* **Exercise aim**
A faithful transcription is wanted of the lines from the top of the material through the line that holds "##### Scenario 1: Show evaluations at root", both ends included, leaving out the pictures.

* **Source records**

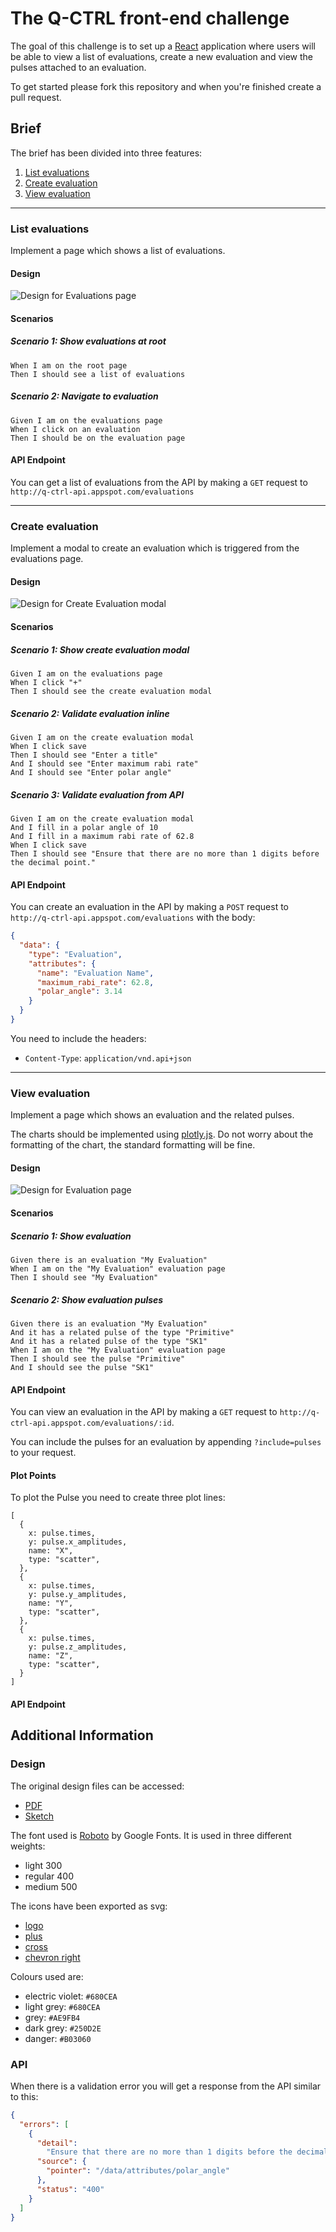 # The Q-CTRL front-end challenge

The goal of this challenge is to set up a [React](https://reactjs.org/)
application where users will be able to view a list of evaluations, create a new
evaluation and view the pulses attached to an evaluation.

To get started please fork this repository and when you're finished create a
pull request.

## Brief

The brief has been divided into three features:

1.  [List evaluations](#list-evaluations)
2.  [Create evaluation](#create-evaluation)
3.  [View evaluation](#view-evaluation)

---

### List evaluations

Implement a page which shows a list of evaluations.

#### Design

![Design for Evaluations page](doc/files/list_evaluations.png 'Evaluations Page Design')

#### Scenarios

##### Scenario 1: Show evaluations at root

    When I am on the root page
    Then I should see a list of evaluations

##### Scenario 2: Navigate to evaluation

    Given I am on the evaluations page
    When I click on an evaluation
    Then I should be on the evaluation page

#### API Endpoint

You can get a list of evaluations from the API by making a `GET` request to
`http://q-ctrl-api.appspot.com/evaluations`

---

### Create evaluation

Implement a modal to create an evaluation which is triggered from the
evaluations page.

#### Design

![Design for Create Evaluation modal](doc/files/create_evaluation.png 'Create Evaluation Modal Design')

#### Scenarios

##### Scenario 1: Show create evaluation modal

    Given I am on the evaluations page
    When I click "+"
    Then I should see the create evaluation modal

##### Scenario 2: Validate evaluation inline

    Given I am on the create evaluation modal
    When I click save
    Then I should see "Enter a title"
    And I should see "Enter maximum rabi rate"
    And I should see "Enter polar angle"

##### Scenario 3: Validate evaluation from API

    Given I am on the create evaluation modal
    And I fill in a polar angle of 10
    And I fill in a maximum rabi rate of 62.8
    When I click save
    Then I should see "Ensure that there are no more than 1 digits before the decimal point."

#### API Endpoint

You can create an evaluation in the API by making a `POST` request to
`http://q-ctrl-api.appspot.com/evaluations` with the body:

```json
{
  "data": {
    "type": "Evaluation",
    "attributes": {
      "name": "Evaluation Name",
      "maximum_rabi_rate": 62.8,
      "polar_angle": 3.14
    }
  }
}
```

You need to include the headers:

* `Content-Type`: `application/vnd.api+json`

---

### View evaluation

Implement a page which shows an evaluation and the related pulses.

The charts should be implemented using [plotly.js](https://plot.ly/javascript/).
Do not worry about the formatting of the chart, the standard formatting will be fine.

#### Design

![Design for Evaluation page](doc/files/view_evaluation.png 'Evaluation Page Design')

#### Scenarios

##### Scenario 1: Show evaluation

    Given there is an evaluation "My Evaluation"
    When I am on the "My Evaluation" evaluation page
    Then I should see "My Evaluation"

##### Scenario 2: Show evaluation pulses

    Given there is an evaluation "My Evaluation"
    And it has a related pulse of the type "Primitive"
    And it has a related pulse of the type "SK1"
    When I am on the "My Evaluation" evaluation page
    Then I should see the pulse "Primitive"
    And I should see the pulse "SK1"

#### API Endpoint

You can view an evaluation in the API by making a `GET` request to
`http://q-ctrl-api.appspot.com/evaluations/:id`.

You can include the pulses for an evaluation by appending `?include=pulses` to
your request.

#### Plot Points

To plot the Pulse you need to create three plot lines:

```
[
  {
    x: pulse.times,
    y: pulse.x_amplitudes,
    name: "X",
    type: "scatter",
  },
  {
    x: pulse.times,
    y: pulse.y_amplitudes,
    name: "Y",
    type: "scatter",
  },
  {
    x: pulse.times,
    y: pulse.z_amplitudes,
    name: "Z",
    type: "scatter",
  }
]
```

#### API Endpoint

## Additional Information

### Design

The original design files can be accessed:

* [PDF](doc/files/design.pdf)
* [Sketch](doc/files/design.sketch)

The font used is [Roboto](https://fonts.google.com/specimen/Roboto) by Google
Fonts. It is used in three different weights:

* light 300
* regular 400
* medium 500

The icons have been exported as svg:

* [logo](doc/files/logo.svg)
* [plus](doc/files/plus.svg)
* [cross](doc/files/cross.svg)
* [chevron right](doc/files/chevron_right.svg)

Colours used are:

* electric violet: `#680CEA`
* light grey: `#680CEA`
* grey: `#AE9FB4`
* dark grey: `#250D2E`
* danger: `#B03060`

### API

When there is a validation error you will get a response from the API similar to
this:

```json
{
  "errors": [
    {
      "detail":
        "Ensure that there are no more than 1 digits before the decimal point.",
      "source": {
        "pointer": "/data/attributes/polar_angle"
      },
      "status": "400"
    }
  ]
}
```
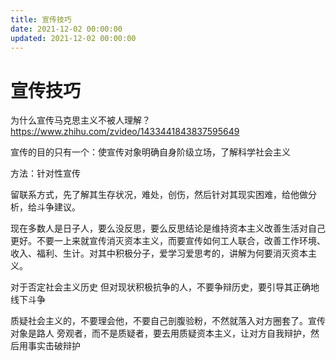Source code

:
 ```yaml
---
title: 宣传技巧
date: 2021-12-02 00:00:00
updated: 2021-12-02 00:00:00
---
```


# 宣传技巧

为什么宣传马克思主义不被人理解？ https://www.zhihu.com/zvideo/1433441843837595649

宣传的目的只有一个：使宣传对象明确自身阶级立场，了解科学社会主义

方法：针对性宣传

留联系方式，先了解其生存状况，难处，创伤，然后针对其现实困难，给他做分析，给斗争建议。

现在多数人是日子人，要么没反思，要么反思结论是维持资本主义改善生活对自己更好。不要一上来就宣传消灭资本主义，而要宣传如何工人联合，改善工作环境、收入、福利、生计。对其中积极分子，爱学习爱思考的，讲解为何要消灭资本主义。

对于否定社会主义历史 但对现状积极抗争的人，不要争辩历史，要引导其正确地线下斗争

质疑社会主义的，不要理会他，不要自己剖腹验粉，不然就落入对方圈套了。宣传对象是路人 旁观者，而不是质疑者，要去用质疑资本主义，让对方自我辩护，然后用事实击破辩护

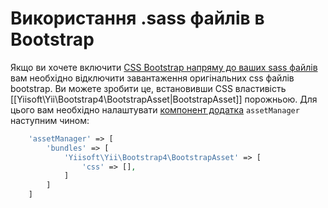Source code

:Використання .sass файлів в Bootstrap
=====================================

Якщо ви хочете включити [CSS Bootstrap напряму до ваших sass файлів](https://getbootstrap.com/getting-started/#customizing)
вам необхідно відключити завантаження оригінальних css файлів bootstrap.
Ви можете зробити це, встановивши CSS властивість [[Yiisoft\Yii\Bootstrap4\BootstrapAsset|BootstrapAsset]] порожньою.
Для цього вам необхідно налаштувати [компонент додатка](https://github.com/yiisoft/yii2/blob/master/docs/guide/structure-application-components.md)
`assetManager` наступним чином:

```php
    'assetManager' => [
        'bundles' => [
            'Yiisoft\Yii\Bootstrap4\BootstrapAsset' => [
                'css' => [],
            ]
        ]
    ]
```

* **Result of this exercise**
 # The Q-CTRL front-end challenge

The goal of this challenge is to set up a [React](https://reactjs.org/)
application where users will be able to view a list of evaluations, create a new
evaluation and view the pulses attached to an evaluation.

To get started please fork this repository and when you're finished create a
pull request.

## Brief

The brief has been divided into three features:

1.  [List evaluations](#list-evaluations)
2.  [Create evaluation](#create-evaluation)
3.  [View evaluation](#view-evaluation)

---

### List evaluations

Implement a page which shows a list of evaluations.

#### Design

![Design for Evaluations page](doc/files/list_evaluations.png 'Evaluations Page Design')

#### Scenarios

##### Scenario 1: Show evaluations at root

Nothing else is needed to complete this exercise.